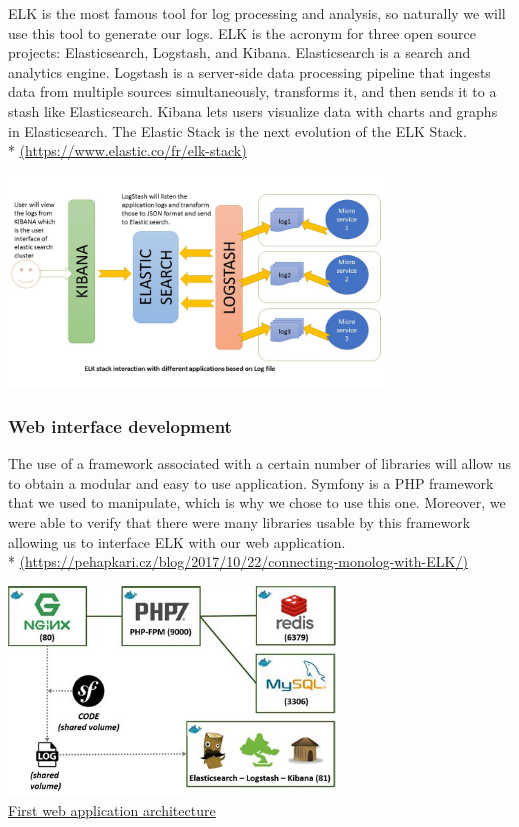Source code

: ELK is the most famous tool for log processing and analysis, so naturally we will use this tool to generate our logs.
ELK is the acronym for three open source projects:
Elasticsearch, Logstash, and Kibana. Elasticsearch is a search and
analytics engine. Logstash is a server‑side data processing pipeline
that ingests data from multiple sources simultaneously, transforms it,
and then sends it to a stash like Elasticsearch. Kibana lets
users visualize data with charts and graphs in Elasticsearch. The
Elastic Stack is the next evolution of the ELK Stack.\\ *
\url{(https://www.elastic.co/fr/elk-stack)}\\
\begin{center}

\includegraphics[width=0.75\textwidth]{images/elk-example.jpg}

\end{center}

\subsubsection{Web interface development}

The use of a framework associated with a certain number of libraries will
allow us to obtain a modular and easy to use application.
Symfony is a PHP framework that we used to manipulate, which is why we chose
to use this one. Moreover, we were able to verify that there were many
libraries usable by this framework allowing us to interface ELK with our web
application. \\ *
\url{(https://pehapkari.cz/blog/2017/10/22/connecting-monolog-with-ELK/)}\\

\begin{center}

\includegraphics[width=0.65\textwidth]{images/symfony-example.jpg}
\\
\underline{First web application architecture}

\end{center}


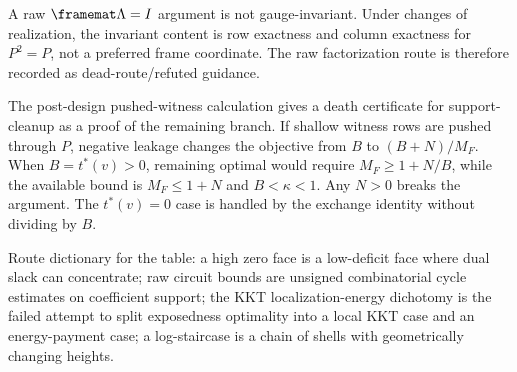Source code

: \begin{refutedstatement}
 A raw \(\framemat\Lambda=I\) argument is not gauge-invariant.  Under
changes of realization, the invariant content is row exactness and column exactness for
\(P^2=P\), not a preferred frame coordinate.  The raw factorization route is therefore
recorded as dead-route/refuted guidance.
\end{refutedstatement}

\begin{downgradedstatement}
\provedbadge The post-design pushed-witness calculation gives a death certificate for
support-cleanup as a proof of the remaining branch.  If shallow witness rows are pushed
through \(P\), negative leakage changes the objective from \(B\) to \((B+N)/M_F\).  When
\(B=t^*(v)>0\), remaining optimal would require \(M_F\ge 1+N/B\), while the available
bound is \(M_F\le 1+N\) and \(B<\kappa<1\).  Any \(N>0\) breaks the argument.  The
\(t^*(v)=0\) case is handled by the exchange identity without dividing by \(B\).
\end{downgradedstatement}

Route dictionary for the table: a high zero face is a low-deficit face where
dual slack can concentrate; raw circuit bounds are unsigned combinatorial
cycle estimates on coefficient support; the KKT localization-energy dichotomy
is the failed attempt to split exposedness optimality into a local KKT case and
an energy-payment case; a log-staircase is a chain of shells with geometrically
changing heights.

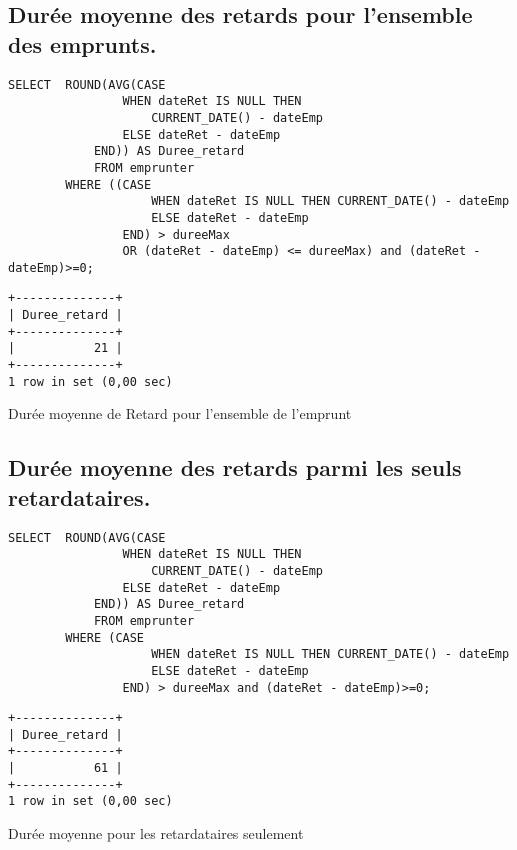 \documentclass{article}
\begin{document}
\subsection{Durée moyenne des retards pour l’ensemble des emprunts.}
\begin{listing}[H]
\begin{verbatim}
SELECT	ROUND(AVG(CASE
				WHEN dateRet IS NULL THEN
					CURRENT_DATE() - dateEmp
				ELSE dateRet - dateEmp
			END)) AS Duree_retard
			FROM emprunter     
		WHERE ((CASE
					WHEN dateRet IS NULL THEN CURRENT_DATE() - dateEmp
					ELSE dateRet - dateEmp
				END) > dureeMax
				OR (dateRet - dateEmp) <= dureeMax) and (dateRet - dateEmp)>=0;
\end{verbatim}
\begin{verbatim}
+--------------+
| Duree_retard |
+--------------+
|           21 |
+--------------+
1 row in set (0,00 sec)
\end{verbatim}
\caption{Durée moyenne de Retard pour l'ensemble de l'emprunt}
\end{listing}
\subsection{Durée moyenne des retards parmi les seuls retardataires.}
\begin{listing}[H]
\begin{verbatim}
SELECT	ROUND(AVG(CASE
				WHEN dateRet IS NULL THEN
					CURRENT_DATE() - dateEmp
				ELSE dateRet - dateEmp
			END)) AS Duree_retard
			FROM emprunter     
		WHERE (CASE
					WHEN dateRet IS NULL THEN CURRENT_DATE() - dateEmp
					ELSE dateRet - dateEmp
				END) > dureeMax and (dateRet - dateEmp)>=0;
\end{verbatim}
\begin{verbatim}
+--------------+
| Duree_retard |
+--------------+
|           61 |
+--------------+
1 row in set (0,00 sec)
\end{verbatim}
\caption{Durée moyenne pour les retardataires seulement}
\end{listing}
\end{document}

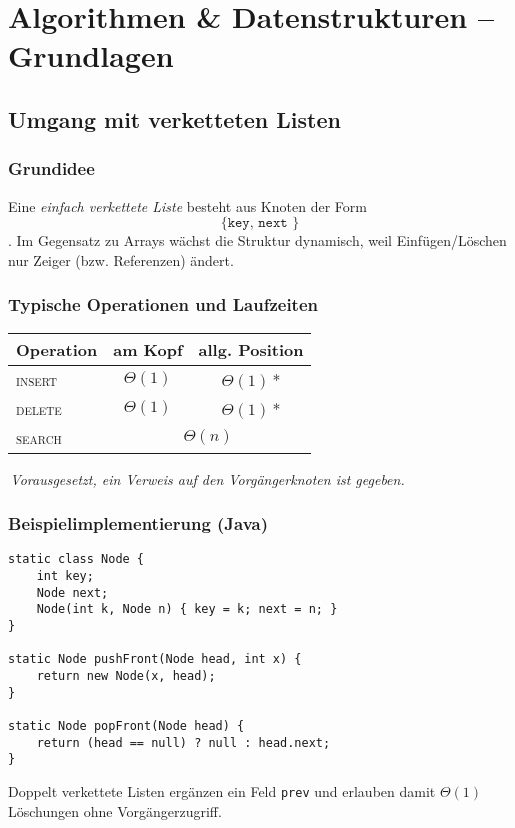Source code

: 
\chapter{Algorithmen \& Datenstrukturen – Grundlagen}

\section{Umgang mit verketteten Listen}
\subsection*{Grundidee}
Eine \emph{einfach verkettete Liste} besteht aus Knoten der Form
\[\texttt{\{ key, next \}}\].
Im Gegensatz zu Arrays wächst die Struktur dynamisch, weil Einfügen/Löschen
nur Zeiger (bzw. Referenzen) ändert.

\subsection*{Typische Operationen und Laufzeiten}
\begin{center}
  \renewcommand{\arraystretch}{1.15}
  \begin{tabular}{@{}lcc@{}}
    \textbf{Operation} & \textbf{am Kopf} & \textbf{allg. Position}\\\hline
    \textsc{insert}   & $\Theta(1)$   & $\Theta(1)$\,*\\
    \textsc{delete}   & $\Theta(1)$   & $\Theta(1)$\,*\\
    \textsc{search}   & \multicolumn{2}{c}{$\Theta(n)$}\\
  \end{tabular}
\end{center}
\emph{\small *\,Vorausgesetzt, ein Verweis auf den Vorgängerknoten ist gegeben.}

\subsection*{Beispielimplementierung (Java)}
\begin{verbatim}
static class Node {
    int key;
    Node next;
    Node(int k, Node n) { key = k; next = n; }
}

static Node pushFront(Node head, int x) {
    return new Node(x, head);
}

static Node popFront(Node head) {
    return (head == null) ? null : head.next;
}
\end{verbatim}
Doppelt verkettete Listen ergänzen ein Feld \texttt{prev} und erlauben damit
$\Theta(1)$ Löschungen ohne Vorgängerzugriff.

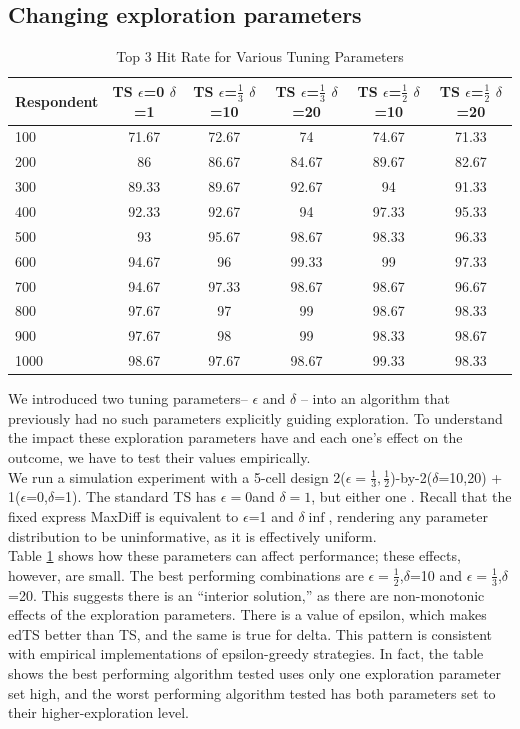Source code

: \documentclass[mksc,blindrev]{informs3} %
\begin{document}
\subsection{Changing exploration parameters}
\begin{table}
\begin{center}
\begin{tabular}{l | c | c | c | c | c }
 Respondent& TS $\epsilon$=0 $\delta$=1&  TS $\epsilon$=$\frac{1}{3}$ $\delta$=10  &TS $\epsilon$=$\frac{1}{3}$ $\delta$=20 & TS $\epsilon$=$\frac{1}{2}$ $\delta$=10 &TS $\epsilon$=$\frac{1}{2}$ $\delta$=20  \\
\hline
100	&	71.67	&	72.67	&	74	&	74.67	&	71.33	\\
200	&	86	&	86.67	&	84.67	&	89.67	&	82.67	\\
300	&	89.33	&	89.67	&	92.67	&	94	&	91.33	\\
400	&	92.33	&	92.67	&	94	&	97.33	&	95.33	\\
500	&	93	&	95.67	&	98.67	&	98.33	&	96.33	\\
600	&	94.67	&	96	&	99.33	&	99	&	97.33	\\
700	&	94.67	&	97.33	&	98.67	&	98.67	&	96.67	\\
800	&	97.67	&	97	&	99	&	98.67	&	98.33	\\
900	&	97.67	&	98	&	99	&	98.33	&	98.67	\\
1000	&	98.67	&	97.67	&	98.67	&	99.33	&	98.33	\\
\hline
\end{tabular}
\end{center}
\caption{Top 3 Hit Rate for Various Tuning Parameters}
\label{table:EDTS}
\end{table}
We introduced two tuning parameters– $\epsilon$ and $\delta$ –  into an algorithm that previously had no such parameters explicitly guiding exploration. To understand the impact these exploration parameters have and each one’s effect on the outcome, we have to test their values empirically. \\
We run a simulation experiment with a 5-cell design 2($\epsilon=\frac{1}{3}, \frac{1}{2}$)-by-2($\delta$=10,20) + 1($\epsilon$=0,$\delta$=1).  The standard TS has $\epsilon=0$and $\delta=1$, but either one . Recall that the fixed express MaxDiff is equivalent to $\epsilon$=1 and $\delta\inf$, rendering any parameter distribution to be uninformative, as it is effectively uniform.\\
Table \ref{table:EDTS} shows how these parameters can affect performance; these effects, however, are small. The best performing combinations are $\epsilon=\frac{1}{2}$,$\delta$=10 and $\epsilon=\frac{1}{3}$,$\delta$=20. This suggests there is an “interior solution,” as there are non-monotonic effects of the exploration parameters. There is a value of epsilon, which makes edTS better than TS, and the same is true for delta. This pattern is consistent with empirical implementations of epsilon-greedy strategies. In fact, the table shows the best performing algorithm tested uses only one exploration parameter set high, and the worst performing algorithm tested has both parameters set to their higher-exploration level.\\
\end{document}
━━━━
What needs to be done: Starting at the line above that holds "WHERE (CASE", return each line up to and including the one that holds "nur Zeiger (bzw. Referenzen) ändert.", exactly as written, minus any pictures.

Finished exercise:
		WHERE (CASE
					WHEN dateRet IS NULL THEN CURRENT_DATE() - dateEmp
					ELSE dateRet - dateEmp
				END) > dureeMax and (dateRet - dateEmp)>=0;
\end{verbatim}
\begin{verbatim}
+--------------+
| Duree_retard |
+--------------+
|           61 |
+--------------+
1 row in set (0,00 sec)
\end{verbatim}
\caption{Durée moyenne pour les retardataires seulement}
\end{listing}
\end{document}

Source code

: 
\chapter{Algorithmen \& Datenstrukturen – Grundlagen}

\section{Umgang mit verketteten Listen}
\subsection*{Grundidee}
Eine \emph{einfach verkettete Liste} besteht aus Knoten der Form
\[\texttt{\{ key, next \}}\].
Im Gegensatz zu Arrays wächst die Struktur dynamisch, weil Einfügen/Löschen
nur Zeiger (bzw. Referenzen) ändert.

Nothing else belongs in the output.